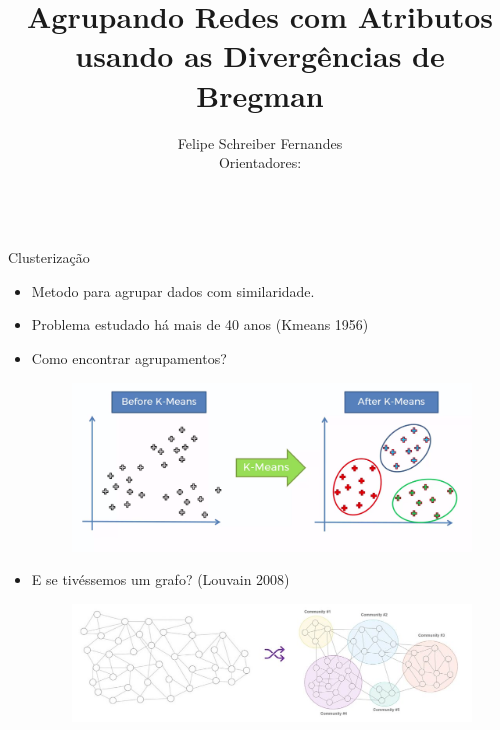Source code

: \documentclass[aspectratio=169]{beamer}
\title{Agrupando Redes com Atributos usando as Divergências de Bregman}
\author{Felipe Schreiber Fernandes \\
    [1em]{Orientadores: \\
    \text{\hspace{2em}Daniel Ratton Figueiredo (UFRJ)}\\
    \text{\hspace{2em} Maximilien Dreveton (EPFL, Suíça)}}
}
\begin{document}
     \maketitle
     \begin{frame}{Clusterização}
     	\begin{itemize}
     		\item Metodo para agrupar dados com similaridade. 
     		\item Problema estudado há mais de 40 anos (Kmeans 1956)
     			\item Como encontrar agrupamentos? 
     			\begin{figure}
     				\centering
     				\includegraphics[scale=0.15]{img/kmeans.png}
     			\end{figure}
     			\item E se tivéssemos um grafo? (Louvain 2008)
     			\begin{figure}
     				\centering
     				\includegraphics[scale=0.15]{img/louvain.jpg}
     			\end{figure}
     	\end{itemize}
     \end{frame}
     
\end{document}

========================================

__Required action__
Pick out each line above that includes "scale" and show it.

__Exercise response__
     				\includegraphics[scale=0.15]{img/kmeans.png}
     				\includegraphics[scale=0.15]{img/louvain.jpg}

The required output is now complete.